------ Data to use
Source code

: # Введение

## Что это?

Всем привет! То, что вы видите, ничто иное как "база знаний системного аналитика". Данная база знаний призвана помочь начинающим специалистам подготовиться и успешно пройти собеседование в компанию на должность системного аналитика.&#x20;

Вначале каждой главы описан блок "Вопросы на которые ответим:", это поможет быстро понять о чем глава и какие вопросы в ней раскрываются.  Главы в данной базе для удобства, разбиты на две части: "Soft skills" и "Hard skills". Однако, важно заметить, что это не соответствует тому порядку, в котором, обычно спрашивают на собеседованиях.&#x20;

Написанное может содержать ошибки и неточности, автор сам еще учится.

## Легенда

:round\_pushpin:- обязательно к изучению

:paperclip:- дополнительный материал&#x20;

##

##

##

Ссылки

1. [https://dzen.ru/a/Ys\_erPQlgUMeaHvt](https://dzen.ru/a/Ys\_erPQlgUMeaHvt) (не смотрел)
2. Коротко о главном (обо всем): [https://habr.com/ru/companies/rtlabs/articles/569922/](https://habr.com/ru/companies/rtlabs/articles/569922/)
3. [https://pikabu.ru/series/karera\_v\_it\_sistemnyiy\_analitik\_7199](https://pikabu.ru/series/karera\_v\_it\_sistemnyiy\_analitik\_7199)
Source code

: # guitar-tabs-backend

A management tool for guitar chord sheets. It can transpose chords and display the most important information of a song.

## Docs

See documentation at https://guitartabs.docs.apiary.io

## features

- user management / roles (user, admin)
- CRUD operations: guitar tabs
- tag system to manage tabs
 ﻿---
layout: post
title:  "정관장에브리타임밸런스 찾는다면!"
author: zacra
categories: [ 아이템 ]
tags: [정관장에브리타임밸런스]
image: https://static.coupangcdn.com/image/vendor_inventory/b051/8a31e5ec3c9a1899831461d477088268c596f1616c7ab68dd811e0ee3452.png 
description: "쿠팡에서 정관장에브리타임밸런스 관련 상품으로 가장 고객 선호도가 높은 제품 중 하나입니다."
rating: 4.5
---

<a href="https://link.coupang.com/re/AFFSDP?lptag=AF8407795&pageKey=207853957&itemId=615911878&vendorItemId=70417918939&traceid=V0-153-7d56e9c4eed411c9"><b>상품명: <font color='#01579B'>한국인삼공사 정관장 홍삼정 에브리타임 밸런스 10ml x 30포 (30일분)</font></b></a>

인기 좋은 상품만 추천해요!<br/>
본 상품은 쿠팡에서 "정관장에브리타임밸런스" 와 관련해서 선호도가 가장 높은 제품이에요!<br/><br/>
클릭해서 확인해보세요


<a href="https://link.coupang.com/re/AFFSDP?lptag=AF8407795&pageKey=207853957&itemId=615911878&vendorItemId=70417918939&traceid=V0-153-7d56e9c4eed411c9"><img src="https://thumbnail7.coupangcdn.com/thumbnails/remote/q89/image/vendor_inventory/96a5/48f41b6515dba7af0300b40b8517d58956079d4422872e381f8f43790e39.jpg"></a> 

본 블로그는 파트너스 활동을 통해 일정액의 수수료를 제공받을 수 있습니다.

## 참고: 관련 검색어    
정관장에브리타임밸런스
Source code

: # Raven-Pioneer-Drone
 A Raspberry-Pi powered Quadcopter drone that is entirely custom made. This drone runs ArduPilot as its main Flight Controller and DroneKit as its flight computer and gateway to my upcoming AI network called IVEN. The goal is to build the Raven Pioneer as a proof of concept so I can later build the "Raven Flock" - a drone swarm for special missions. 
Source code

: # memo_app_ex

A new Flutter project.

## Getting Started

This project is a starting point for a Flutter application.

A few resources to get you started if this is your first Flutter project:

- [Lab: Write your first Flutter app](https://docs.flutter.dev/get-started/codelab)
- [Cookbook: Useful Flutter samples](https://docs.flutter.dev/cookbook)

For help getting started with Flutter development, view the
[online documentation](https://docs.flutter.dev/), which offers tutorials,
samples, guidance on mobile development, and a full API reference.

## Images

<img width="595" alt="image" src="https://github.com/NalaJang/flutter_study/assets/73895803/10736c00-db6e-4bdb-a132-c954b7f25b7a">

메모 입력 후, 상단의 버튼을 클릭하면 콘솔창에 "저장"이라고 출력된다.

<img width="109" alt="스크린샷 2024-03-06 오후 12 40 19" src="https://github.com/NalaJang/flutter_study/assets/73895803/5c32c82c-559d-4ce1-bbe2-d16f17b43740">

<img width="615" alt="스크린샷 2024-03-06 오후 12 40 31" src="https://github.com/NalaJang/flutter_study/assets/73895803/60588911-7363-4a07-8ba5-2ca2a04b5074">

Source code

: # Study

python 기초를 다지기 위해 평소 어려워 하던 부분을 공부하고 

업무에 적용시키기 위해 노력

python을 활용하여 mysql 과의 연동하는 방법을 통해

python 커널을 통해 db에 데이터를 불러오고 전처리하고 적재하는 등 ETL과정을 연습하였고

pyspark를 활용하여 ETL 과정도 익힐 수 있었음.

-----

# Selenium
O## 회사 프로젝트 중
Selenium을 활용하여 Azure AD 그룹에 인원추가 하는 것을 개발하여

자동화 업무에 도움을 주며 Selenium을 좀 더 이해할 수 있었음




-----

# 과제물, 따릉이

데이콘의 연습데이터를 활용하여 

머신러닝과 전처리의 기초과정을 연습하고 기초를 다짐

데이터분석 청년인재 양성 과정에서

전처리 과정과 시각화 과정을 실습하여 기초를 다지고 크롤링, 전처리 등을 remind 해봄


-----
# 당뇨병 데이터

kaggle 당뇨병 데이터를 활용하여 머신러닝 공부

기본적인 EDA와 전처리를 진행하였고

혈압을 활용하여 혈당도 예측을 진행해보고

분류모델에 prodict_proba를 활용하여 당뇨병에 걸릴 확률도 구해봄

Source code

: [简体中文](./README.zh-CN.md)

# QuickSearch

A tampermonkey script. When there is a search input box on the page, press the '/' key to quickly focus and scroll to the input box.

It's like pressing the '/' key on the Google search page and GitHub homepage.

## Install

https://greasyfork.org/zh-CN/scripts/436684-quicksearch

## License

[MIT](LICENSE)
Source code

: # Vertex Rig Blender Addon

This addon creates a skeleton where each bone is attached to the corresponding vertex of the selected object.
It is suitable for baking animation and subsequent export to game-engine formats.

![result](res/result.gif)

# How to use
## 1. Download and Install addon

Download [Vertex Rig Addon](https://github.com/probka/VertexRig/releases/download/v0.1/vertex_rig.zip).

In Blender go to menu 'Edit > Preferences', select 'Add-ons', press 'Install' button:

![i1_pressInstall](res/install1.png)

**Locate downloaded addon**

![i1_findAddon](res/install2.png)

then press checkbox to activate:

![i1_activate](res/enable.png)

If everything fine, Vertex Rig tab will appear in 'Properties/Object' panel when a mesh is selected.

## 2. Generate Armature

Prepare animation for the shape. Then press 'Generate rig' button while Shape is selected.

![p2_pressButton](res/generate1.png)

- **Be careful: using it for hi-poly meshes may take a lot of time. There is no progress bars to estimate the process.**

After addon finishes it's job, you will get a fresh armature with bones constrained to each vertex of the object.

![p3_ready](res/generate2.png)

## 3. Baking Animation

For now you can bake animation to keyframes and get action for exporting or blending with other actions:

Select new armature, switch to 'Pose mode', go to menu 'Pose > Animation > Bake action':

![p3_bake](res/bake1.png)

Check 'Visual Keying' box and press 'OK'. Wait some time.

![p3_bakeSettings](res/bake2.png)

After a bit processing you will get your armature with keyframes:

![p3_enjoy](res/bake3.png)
------------
Exercise goal: Your answer must be an exact transcription of all the data above.

Output for this exercise:
Source code

: # Введение

## Что это?

Всем привет! То, что вы видите, ничто иное как "база знаний системного аналитика". Данная база знаний призвана помочь начинающим специалистам подготовиться и успешно пройти собеседование в компанию на должность системного аналитика.&#x20;

Вначале каждой главы описан блок "Вопросы на которые ответим:", это поможет быстро понять о чем глава и какие вопросы в ней раскрываются.  Главы в данной базе для удобства, разбиты на две части: "Soft skills" и "Hard skills". Однако, важно заметить, что это не соответствует тому порядку, в котором, обычно спрашивают на собеседованиях.&#x20;

Написанное может содержать ошибки и неточности, автор сам еще учится.

## Легенда

:round\_pushpin:- обязательно к изучению

:paperclip:- дополнительный материал&#x20;

##

##

##

Ссылки

1. [https://dzen.ru/a/Ys\_erPQlgUMeaHvt](https://dzen.ru/a/Ys\_erPQlgUMeaHvt) (не смотрел)
2. Коротко о главном (обо всем): [https://habr.com/ru/companies/rtlabs/articles/569922/](https://habr.com/ru/companies/rtlabs/articles/569922/)
3. [https://pikabu.ru/series/karera\_v\_it\_sistemnyiy\_analitik\_7199](https://pikabu.ru/series/karera\_v\_it\_sistemnyiy\_analitik\_7199)
Source code

: # guitar-tabs-backend

A management tool for guitar chord sheets. It can transpose chords and display the most important information of a song.

## Docs

See documentation at https://guitartabs.docs.apiary.io

## features

- user management / roles (user, admin)
- CRUD operations: guitar tabs
- tag system to manage tabs
 ﻿---
layout: post
title:  "정관장에브리타임밸런스 찾는다면!"
author: zacra
categories: [ 아이템 ]
tags: [정관장에브리타임밸런스]
image: https://static.coupangcdn.com/image/vendor_inventory/b051/8a31e5ec3c9a1899831461d477088268c596f1616c7ab68dd811e0ee3452.png 
description: "쿠팡에서 정관장에브리타임밸런스 관련 상품으로 가장 고객 선호도가 높은 제품 중 하나입니다."
rating: 4.5
---

<a href="https://link.coupang.com/re/AFFSDP?lptag=AF8407795&pageKey=207853957&itemId=615911878&vendorItemId=70417918939&traceid=V0-153-7d56e9c4eed411c9"><b>상품명: <font color='#01579B'>한국인삼공사 정관장 홍삼정 에브리타임 밸런스 10ml x 30포 (30일분)</font></b></a>

인기 좋은 상품만 추천해요!<br/>
본 상품은 쿠팡에서 "정관장에브리타임밸런스" 와 관련해서 선호도가 가장 높은 제품이에요!<br/><br/>
클릭해서 확인해보세요


<a href="https://link.coupang.com/re/AFFSDP?lptag=AF8407795&pageKey=207853957&itemId=615911878&vendorItemId=70417918939&traceid=V0-153-7d56e9c4eed411c9"><img src="https://thumbnail7.coupangcdn.com/thumbnails/remote/q89/image/vendor_inventory/96a5/48f41b6515dba7af0300b40b8517d58956079d4422872e381f8f43790e39.jpg"></a> 

본 블로그는 파트너스 활동을 통해 일정액의 수수료를 제공받을 수 있습니다.

## 참고: 관련 검색어    
정관장에브리타임밸런스
Source code

: # Raven-Pioneer-Drone
 A Raspberry-Pi powered Quadcopter drone that is entirely custom made. This drone runs ArduPilot as its main Flight Controller and DroneKit as its flight computer and gateway to my upcoming AI network called IVEN. The goal is to build the Raven Pioneer as a proof of concept so I can later build the "Raven Flock" - a drone swarm for special missions. 
Source code

: # memo_app_ex

A new Flutter project.

## Getting Started

This project is a starting point for a Flutter application.

A few resources to get you started if this is your first Flutter project:

- [Lab: Write your first Flutter app](https://docs.flutter.dev/get-started/codelab)
- [Cookbook: Useful Flutter samples](https://docs.flutter.dev/cookbook)

For help getting started with Flutter development, view the
[online documentation](https://docs.flutter.dev/), which offers tutorials,
samples, guidance on mobile development, and a full API reference.

## Images

<img width="595" alt="image" src="https://github.com/NalaJang/flutter_study/assets/73895803/10736c00-db6e-4bdb-a132-c954b7f25b7a">

메모 입력 후, 상단의 버튼을 클릭하면 콘솔창에 "저장"이라고 출력된다.

<img width="109" alt="스크린샷 2024-03-06 오후 12 40 19" src="https://github.com/NalaJang/flutter_study/assets/73895803/5c32c82c-559d-4ce1-bbe2-d16f17b43740">

<img width="615" alt="스크린샷 2024-03-06 오후 12 40 31" src="https://github.com/NalaJang/flutter_study/assets/73895803/60588911-7363-4a07-8ba5-2ca2a04b5074">

Source code

: # Study

python 기초를 다지기 위해 평소 어려워 하던 부분을 공부하고 

업무에 적용시키기 위해 노력

python을 활용하여 mysql 과의 연동하는 방법을 통해

python 커널을 통해 db에 데이터를 불러오고 전처리하고 적재하는 등 ETL과정을 연습하였고

pyspark를 활용하여 ETL 과정도 익힐 수 있었음.

-----

# Selenium
O## 회사 프로젝트 중
Selenium을 활용하여 Azure AD 그룹에 인원추가 하는 것을 개발하여

자동화 업무에 도움을 주며 Selenium을 좀 더 이해할 수 있었음




-----

# 과제물, 따릉이

데이콘의 연습데이터를 활용하여 

머신러닝과 전처리의 기초과정을 연습하고 기초를 다짐

데이터분석 청년인재 양성 과정에서

전처리 과정과 시각화 과정을 실습하여 기초를 다지고 크롤링, 전처리 등을 remind 해봄


-----
# 당뇨병 데이터

kaggle 당뇨병 데이터를 활용하여 머신러닝 공부

기본적인 EDA와 전처리를 진행하였고

혈압을 활용하여 혈당도 예측을 진행해보고

분류모델에 prodict_proba를 활용하여 당뇨병에 걸릴 확률도 구해봄

Source code

: [简体中文](./README.zh-CN.md)

# QuickSearch

A tampermonkey script. When there is a search input box on the page, press the '/' key to quickly focus and scroll to the input box.

It's like pressing the '/' key on the Google search page and GitHub homepage.

## Install

https://greasyfork.org/zh-CN/scripts/436684-quicksearch

## License

[MIT](LICENSE)
Source code

: # Vertex Rig Blender Addon

This addon creates a skeleton where each bone is attached to the corresponding vertex of the selected object.
It is suitable for baking animation and subsequent export to game-engine formats.

![result](res/result.gif)

# How to use
## 1. Download and Install addon

Download [Vertex Rig Addon](https://github.com/probka/VertexRig/releases/download/v0.1/vertex_rig.zip).

In Blender go to menu 'Edit > Preferences', select 'Add-ons', press 'Install' button:

![i1_pressInstall](res/install1.png)

**Locate downloaded addon**

![i1_findAddon](res/install2.png)

then press checkbox to activate:

![i1_activate](res/enable.png)

If everything fine, Vertex Rig tab will appear in 'Properties/Object' panel when a mesh is selected.

## 2. Generate Armature

Prepare animation for the shape. Then press 'Generate rig' button while Shape is selected.

![p2_pressButton](res/generate1.png)

- **Be careful: using it for hi-poly meshes may take a lot of time. There is no progress bars to estimate the process.**

After addon finishes it's job, you will get a fresh armature with bones constrained to each vertex of the object.

![p3_ready](res/generate2.png)

## 3. Baking Animation

For now you can bake animation to keyframes and get action for exporting or blending with other actions:

Select new armature, switch to 'Pose mode', go to menu 'Pose > Animation > Bake action':

![p3_bake](res/bake1.png)

Check 'Visual Keying' box and press 'OK'. Wait some time.

![p3_bakeSettings](res/bake2.png)

After a bit processing you will get your armature with keyframes:

![p3_enjoy](res/bake3.png)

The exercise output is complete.